Singapore monetary policy no model for New Zealand
The Leader of the Opposition, Phil Goff, and some commentators have suggested that the Reserve Bank should exercise more control over the value of the New Zealand dollar. Mention has been made of Singapore's monetary policy, which focuses on controlling the exchange rate. It certainly appears to work well for Singapore with low inflation, relatively low interest rates, good growth, and low unemployment. How much these outcomes are due to Singapore's monetary policy and how much are due to its very low tax rates and levels of government spending, liberal regulatory environment, close proximity to rapidly growing Asian markets, and easy access to cheap migrant labour are arguments for another time. Nevertheless, Singapore's monetary policy can't have harmed its economic performance and it appears to have led to a far less volatile currency than in New Zealand. This confers a significant advantage to its exporters. It has an understandable allure for those who see New Zealand's monetary policy being unduly harsh on our exporters.
However, Singapore's monetary policy model, or even a modified version of it, would not be a good fit for New Zealand. Before explaining why, it is worth clarifying that low inflation is the ultimate objective of Singapore's central bank, the Monetary Authority of Singapore (MAS), just like in New Zealand, Australia, Canada, the US, Britain and many other developed countries. The exchange rate is the MAS's primary tool to achieve low inflation, in the same way that the Reserve Bank of New Zealand uses the Official Cash Rate for this purpose. The MAS aims to manage the trade-weighted exchange rate within certain bands consistent with achieving low inflation, thereby helping smooth the Singapore dollar over economic cycles. The MAS does not seek to influence the long-term trend of the Singapore dollar, the value of which has tended to rise over time.
Admittedly, a less variable exchange rate is a boon for Singaporean exporters. For the Singapore economy as a whole this is particularly advantageous. Its external sector (exports plus imports) accounts for over 200% of GDP. In contrast, New Zealand's external sector accounts for 55% of GDP. Our economy clearly has a much stronger domestic focus than Singapore. Therefore, interest rates are a much more direct and effective way of influencing inflation in New Zealand than the exchange rate. Technically then the Singapore monetary policy model is not a very good fit for New Zealand's circumstances.
Regardless of whether a Singapore-type approach would in theory be desirable for New Zealand, it would be extremely difficult to successfully implement here. The MAS can only follow its policy of managing the exchange rate because it has amassed huge foreign currency reserves currently around $S260 billion (approximately the same in New Zealand dollars). This allows the MAS to credibly influence the value of the Singapore currency over short periods of time because with that much money to play with currency speculators will consider it too risky to take bets against the central bank.
New Zealand currently has around $NZ 14 billion in reserves. At that level the Reserve Bank would have little sway over the New Zealand dollar. The Reserve Bank believes that it can take the tips off the peaks and troughs of cycles in the New Zealand dollar if it is clearly highly over or under-valued, but no more.
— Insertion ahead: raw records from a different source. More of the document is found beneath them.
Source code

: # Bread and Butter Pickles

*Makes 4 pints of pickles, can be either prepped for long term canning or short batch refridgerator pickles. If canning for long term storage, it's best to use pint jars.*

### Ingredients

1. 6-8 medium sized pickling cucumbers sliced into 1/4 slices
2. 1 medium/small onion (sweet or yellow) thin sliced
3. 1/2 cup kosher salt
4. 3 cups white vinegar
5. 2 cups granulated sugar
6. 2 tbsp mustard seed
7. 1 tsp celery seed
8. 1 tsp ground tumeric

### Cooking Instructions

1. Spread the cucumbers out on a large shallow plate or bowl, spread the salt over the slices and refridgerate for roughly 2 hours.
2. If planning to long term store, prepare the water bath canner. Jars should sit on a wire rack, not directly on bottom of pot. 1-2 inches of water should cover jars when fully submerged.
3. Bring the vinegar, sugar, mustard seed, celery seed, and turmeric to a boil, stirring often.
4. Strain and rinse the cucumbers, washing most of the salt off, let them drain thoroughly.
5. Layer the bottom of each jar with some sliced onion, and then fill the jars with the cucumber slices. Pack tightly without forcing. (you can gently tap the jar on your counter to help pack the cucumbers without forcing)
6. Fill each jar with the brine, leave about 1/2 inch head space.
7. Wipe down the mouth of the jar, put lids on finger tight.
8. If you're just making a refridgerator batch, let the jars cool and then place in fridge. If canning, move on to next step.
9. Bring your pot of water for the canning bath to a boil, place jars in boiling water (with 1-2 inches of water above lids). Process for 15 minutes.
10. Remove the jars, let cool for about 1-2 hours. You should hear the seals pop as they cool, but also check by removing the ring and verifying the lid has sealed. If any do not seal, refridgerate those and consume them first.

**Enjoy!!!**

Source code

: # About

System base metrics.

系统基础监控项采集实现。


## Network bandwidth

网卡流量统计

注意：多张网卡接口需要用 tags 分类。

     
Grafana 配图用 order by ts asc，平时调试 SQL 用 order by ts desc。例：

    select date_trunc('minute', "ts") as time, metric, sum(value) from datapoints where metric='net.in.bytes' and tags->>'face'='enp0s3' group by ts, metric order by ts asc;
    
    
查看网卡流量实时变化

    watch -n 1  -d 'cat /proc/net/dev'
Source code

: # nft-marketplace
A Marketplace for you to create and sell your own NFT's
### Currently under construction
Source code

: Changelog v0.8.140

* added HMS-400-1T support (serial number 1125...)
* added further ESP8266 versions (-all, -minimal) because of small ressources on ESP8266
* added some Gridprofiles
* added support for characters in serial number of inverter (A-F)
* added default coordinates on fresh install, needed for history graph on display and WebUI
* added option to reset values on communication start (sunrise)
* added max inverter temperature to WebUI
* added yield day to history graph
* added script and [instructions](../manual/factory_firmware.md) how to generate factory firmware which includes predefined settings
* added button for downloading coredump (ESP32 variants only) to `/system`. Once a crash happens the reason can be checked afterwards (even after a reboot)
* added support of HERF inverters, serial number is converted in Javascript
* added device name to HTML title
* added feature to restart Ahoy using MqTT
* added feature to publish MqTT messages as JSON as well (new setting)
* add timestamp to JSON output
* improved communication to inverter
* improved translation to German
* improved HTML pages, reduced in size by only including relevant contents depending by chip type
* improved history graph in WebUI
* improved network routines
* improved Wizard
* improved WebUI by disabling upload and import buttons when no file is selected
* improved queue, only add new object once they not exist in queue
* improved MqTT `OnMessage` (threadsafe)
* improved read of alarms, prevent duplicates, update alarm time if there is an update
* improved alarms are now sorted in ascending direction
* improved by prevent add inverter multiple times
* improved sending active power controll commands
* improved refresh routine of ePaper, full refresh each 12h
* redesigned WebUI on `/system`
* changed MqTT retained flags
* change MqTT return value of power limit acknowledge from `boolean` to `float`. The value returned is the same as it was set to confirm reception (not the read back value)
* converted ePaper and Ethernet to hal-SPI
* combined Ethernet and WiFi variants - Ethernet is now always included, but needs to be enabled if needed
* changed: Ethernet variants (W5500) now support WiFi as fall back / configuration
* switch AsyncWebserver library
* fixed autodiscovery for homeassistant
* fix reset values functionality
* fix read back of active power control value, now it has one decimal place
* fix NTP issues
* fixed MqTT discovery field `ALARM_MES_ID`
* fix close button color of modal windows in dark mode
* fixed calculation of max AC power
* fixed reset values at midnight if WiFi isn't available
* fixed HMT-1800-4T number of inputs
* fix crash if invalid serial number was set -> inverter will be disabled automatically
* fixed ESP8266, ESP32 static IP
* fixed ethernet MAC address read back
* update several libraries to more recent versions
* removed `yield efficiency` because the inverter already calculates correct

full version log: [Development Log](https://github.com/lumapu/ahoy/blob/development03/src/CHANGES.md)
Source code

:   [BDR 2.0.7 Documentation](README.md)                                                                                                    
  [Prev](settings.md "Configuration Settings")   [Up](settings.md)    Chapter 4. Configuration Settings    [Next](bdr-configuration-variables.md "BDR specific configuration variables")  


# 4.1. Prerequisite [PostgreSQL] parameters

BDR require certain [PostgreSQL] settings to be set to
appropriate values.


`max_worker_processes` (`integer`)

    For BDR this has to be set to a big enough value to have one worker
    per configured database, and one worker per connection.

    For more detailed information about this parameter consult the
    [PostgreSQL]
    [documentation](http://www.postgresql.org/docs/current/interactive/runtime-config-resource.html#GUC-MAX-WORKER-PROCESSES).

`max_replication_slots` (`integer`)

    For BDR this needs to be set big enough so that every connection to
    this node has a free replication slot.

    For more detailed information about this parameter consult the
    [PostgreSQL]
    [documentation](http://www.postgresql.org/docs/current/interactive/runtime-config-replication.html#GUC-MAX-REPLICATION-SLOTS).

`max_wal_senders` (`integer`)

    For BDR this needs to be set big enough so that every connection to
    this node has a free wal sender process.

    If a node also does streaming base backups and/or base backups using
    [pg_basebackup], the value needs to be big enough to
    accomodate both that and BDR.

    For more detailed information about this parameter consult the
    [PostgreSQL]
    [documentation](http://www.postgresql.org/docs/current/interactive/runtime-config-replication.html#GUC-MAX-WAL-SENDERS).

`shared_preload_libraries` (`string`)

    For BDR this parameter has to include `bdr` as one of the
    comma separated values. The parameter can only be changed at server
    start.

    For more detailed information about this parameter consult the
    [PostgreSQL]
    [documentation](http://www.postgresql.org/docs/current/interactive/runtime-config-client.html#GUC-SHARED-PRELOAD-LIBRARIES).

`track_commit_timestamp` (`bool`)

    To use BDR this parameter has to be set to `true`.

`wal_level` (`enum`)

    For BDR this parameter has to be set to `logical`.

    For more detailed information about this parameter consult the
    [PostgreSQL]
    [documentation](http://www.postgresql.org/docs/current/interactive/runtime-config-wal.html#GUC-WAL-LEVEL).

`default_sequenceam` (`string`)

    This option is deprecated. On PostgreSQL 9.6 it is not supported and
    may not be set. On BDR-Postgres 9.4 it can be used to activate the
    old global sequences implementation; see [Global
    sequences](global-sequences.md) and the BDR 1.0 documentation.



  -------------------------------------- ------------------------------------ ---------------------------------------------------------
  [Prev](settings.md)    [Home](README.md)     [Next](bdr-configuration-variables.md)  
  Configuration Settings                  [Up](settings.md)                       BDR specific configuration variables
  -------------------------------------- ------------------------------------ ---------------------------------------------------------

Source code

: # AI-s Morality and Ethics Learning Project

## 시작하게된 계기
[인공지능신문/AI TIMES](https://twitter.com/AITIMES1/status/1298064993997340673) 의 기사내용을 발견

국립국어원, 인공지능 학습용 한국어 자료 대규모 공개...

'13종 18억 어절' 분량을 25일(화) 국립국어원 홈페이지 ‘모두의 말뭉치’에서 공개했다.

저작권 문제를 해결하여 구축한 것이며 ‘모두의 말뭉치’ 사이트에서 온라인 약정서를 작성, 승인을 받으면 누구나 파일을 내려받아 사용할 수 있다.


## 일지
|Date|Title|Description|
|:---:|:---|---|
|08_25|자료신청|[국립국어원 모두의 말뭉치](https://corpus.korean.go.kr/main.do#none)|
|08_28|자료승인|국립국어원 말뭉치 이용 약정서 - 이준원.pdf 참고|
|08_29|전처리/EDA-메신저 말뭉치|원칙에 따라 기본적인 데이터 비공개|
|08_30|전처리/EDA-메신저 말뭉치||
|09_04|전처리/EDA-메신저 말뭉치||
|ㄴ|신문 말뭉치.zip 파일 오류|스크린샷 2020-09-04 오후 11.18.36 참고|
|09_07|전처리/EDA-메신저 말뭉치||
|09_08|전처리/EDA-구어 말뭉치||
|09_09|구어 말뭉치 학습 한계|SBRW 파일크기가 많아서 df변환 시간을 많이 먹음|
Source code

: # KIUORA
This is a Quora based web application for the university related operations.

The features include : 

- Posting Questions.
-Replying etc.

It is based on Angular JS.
To have a more substantial effect on the New Zealand dollar the Government would need to give a massive injection to the Reserve Bank's foreign currency reserves money that it simply does not have. Recently the Reserve Bank Governor, Alan Bollard, indicated that currency intervention would not be effective at influencing the value of the New Zealand dollar when its strength is due to underlying weaknesses in major currencies like the US dollar.
One way that the Reserve Bank could have more influence on the currency, which the MAS has practiced intermittently, is to impose controls on the inflow and outflow of capital. This approach is more common among developing countries primarily to maintain financial stability in the face of "hot" money. Such countries have less developed financial systems and economic institutions than more developed countries like New Zealand and, therefore, face larger risks of substantial financial disruptions if big shocks hit their economies. However, capital controls have serious side-effects they raise the cost of borrowing for businesses and inhibit economic growth. History has also shown that capital controls are costly to administer as businesses and currency traders seek ways around them.
New Zealand’s monetary policy model is not perfect, but it better suits our circumstances than the Singapore model. On the whole it has delivered low inflation and less severe business cycles. We should not expect it to be overly focused on smoothing movements in the exchange rate, which is an objective it is ill-suited to achieving.